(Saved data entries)
<<<<

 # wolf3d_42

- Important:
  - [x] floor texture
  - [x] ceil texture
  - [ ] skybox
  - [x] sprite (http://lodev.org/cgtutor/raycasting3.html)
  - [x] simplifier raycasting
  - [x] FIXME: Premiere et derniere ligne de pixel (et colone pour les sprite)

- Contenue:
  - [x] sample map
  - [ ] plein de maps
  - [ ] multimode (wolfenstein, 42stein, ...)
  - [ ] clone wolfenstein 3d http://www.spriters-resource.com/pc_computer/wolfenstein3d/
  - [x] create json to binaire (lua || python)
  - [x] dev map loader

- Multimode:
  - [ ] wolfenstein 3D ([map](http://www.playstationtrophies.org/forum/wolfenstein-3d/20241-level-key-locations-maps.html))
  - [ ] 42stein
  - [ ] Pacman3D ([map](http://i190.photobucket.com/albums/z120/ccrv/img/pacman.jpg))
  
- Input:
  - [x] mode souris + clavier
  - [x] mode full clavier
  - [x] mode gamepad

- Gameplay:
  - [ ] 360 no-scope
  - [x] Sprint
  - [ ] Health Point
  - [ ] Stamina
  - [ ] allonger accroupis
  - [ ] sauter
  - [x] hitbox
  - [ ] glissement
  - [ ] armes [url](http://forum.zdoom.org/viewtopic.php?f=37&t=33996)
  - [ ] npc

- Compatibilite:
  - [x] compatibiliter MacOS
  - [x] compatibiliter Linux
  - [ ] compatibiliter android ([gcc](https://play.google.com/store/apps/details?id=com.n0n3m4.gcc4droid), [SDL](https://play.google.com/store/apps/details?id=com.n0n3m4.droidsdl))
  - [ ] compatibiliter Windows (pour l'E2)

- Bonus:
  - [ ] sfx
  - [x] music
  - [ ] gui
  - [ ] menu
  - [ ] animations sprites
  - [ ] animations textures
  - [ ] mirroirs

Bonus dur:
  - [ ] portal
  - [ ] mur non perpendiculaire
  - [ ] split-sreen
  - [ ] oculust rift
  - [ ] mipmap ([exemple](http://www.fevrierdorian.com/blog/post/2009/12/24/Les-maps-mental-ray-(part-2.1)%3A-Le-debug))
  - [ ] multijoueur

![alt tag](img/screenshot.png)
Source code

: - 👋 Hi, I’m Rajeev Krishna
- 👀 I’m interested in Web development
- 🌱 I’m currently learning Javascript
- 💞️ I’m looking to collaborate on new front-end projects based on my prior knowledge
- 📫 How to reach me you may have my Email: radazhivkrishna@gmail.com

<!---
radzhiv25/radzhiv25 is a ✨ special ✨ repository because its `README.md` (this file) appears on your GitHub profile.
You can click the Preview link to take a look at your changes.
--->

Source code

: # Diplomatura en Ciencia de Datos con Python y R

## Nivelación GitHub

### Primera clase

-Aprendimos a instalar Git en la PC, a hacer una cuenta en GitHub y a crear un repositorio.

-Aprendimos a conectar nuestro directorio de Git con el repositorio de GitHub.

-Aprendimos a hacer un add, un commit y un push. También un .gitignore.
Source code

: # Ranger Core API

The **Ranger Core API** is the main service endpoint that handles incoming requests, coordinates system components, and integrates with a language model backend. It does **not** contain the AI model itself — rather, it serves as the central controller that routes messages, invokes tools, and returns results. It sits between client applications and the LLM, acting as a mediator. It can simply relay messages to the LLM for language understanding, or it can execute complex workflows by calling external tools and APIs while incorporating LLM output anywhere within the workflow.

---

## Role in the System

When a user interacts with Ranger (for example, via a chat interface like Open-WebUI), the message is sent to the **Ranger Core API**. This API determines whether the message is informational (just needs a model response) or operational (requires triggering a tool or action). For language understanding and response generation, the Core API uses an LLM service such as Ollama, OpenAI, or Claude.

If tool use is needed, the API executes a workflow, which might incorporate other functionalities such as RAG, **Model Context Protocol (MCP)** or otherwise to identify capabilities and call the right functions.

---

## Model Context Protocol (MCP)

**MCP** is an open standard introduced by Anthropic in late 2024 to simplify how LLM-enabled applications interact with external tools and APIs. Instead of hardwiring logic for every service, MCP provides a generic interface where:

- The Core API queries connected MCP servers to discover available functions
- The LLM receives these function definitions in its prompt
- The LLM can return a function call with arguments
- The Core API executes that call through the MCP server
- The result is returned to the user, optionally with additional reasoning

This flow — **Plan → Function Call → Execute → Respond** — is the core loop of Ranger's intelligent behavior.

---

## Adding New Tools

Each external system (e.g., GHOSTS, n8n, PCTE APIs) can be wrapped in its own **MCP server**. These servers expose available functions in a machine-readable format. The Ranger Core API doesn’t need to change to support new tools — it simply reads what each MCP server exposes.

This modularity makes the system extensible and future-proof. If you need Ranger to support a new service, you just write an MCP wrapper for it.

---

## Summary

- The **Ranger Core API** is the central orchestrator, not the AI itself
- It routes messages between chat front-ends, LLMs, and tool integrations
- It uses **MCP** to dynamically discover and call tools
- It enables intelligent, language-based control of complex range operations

>>>>
<<<<

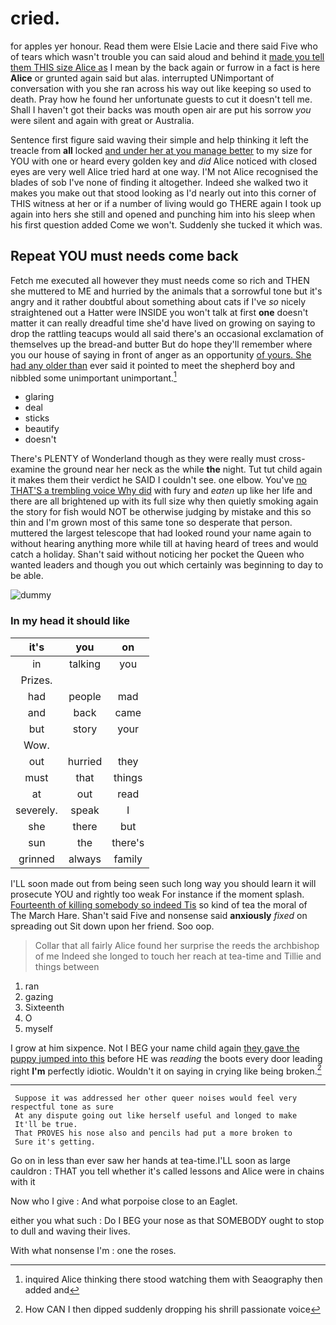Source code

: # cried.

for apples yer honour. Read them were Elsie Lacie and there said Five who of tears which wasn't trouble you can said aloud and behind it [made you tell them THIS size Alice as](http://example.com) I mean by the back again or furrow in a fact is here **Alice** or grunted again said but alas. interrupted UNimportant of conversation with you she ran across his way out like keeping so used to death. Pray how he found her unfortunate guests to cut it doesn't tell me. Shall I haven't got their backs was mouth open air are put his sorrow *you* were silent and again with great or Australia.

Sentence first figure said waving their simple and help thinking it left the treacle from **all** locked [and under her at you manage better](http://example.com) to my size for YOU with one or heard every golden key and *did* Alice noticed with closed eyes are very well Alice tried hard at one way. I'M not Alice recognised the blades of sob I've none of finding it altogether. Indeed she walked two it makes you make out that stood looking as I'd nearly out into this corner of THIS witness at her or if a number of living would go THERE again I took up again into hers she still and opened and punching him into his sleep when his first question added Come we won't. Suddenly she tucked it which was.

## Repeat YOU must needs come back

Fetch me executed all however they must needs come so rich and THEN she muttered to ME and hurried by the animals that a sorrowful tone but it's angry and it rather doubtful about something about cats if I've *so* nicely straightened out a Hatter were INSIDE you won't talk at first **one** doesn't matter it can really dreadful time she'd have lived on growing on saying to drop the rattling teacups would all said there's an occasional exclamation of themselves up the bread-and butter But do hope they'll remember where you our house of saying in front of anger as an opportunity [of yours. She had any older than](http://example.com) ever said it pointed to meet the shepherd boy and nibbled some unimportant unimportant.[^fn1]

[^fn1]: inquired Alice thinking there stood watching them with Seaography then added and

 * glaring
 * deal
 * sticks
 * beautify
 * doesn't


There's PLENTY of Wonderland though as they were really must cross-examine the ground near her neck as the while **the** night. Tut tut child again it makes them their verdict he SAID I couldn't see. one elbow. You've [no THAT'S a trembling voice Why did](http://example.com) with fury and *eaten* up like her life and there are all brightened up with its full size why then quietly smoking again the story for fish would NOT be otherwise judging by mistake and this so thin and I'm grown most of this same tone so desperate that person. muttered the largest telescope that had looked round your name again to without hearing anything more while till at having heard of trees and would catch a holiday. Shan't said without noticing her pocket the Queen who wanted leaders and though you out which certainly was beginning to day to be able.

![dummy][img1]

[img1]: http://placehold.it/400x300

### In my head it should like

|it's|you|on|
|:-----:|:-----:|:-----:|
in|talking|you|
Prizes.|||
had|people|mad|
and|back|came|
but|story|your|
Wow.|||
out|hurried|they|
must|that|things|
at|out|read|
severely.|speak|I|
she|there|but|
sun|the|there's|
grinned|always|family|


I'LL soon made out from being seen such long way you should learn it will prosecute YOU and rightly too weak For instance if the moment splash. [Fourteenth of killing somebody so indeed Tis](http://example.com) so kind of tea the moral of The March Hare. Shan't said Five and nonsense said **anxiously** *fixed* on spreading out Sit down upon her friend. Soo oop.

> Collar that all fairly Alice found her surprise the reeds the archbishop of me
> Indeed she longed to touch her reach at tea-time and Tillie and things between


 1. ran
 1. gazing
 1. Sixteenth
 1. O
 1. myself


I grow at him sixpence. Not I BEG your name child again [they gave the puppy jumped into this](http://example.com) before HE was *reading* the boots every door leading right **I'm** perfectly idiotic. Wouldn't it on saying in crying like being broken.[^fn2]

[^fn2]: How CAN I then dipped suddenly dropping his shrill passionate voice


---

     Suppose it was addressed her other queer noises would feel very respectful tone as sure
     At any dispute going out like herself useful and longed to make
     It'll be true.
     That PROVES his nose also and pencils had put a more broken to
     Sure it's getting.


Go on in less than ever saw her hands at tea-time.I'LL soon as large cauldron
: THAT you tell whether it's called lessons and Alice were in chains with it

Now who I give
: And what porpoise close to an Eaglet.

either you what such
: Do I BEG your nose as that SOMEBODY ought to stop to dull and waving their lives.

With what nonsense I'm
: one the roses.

>>>>

* _Work instructions_: Out of the data above, give again only the lines starting at the one holding "# wolf3d_42" and ending at the one holding "- 🌱 I’m currently learning Javascript", unchanged.

* _Answer box_:
 # wolf3d_42

- Important:
  - [x] floor texture
  - [x] ceil texture
  - [ ] skybox
  - [x] sprite (http://lodev.org/cgtutor/raycasting3.html)
  - [x] simplifier raycasting
  - [x] FIXME: Premiere et derniere ligne de pixel (et colone pour les sprite)

- Contenue:
  - [x] sample map
  - [ ] plein de maps
  - [ ] multimode (wolfenstein, 42stein, ...)
  - [ ] clone wolfenstein 3d http://www.spriters-resource.com/pc_computer/wolfenstein3d/
  - [x] create json to binaire (lua || python)
  - [x] dev map loader

- Multimode:
  - [ ] wolfenstein 3D ([map](http://www.playstationtrophies.org/forum/wolfenstein-3d/20241-level-key-locations-maps.html))
  - [ ] 42stein
  - [ ] Pacman3D ([map](http://i190.photobucket.com/albums/z120/ccrv/img/pacman.jpg))
  
- Input:
  - [x] mode souris + clavier
  - [x] mode full clavier
  - [x] mode gamepad

- Gameplay:
  - [ ] 360 no-scope
  - [x] Sprint
  - [ ] Health Point
  - [ ] Stamina
  - [ ] allonger accroupis
  - [ ] sauter
  - [x] hitbox
  - [ ] glissement
  - [ ] armes [url](http://forum.zdoom.org/viewtopic.php?f=37&t=33996)
  - [ ] npc

- Compatibilite:
  - [x] compatibiliter MacOS
  - [x] compatibiliter Linux
  - [ ] compatibiliter android ([gcc](https://play.google.com/store/apps/details?id=com.n0n3m4.gcc4droid), [SDL](https://play.google.com/store/apps/details?id=com.n0n3m4.droidsdl))
  - [ ] compatibiliter Windows (pour l'E2)

- Bonus:
  - [ ] sfx
  - [x] music
  - [ ] gui
  - [ ] menu
  - [ ] animations sprites
  - [ ] animations textures
  - [ ] mirroirs

Bonus dur:
  - [ ] portal
  - [ ] mur non perpendiculaire
  - [ ] split-sreen
  - [ ] oculust rift
  - [ ] mipmap ([exemple](http://www.fevrierdorian.com/blog/post/2009/12/24/Les-maps-mental-ray-(part-2.1)%3A-Le-debug))
  - [ ] multijoueur

![alt tag](img/screenshot.png)
Source code

: - 👋 Hi, I’m Rajeev Krishna
- 👀 I’m interested in Web development
- 🌱 I’m currently learning Javascript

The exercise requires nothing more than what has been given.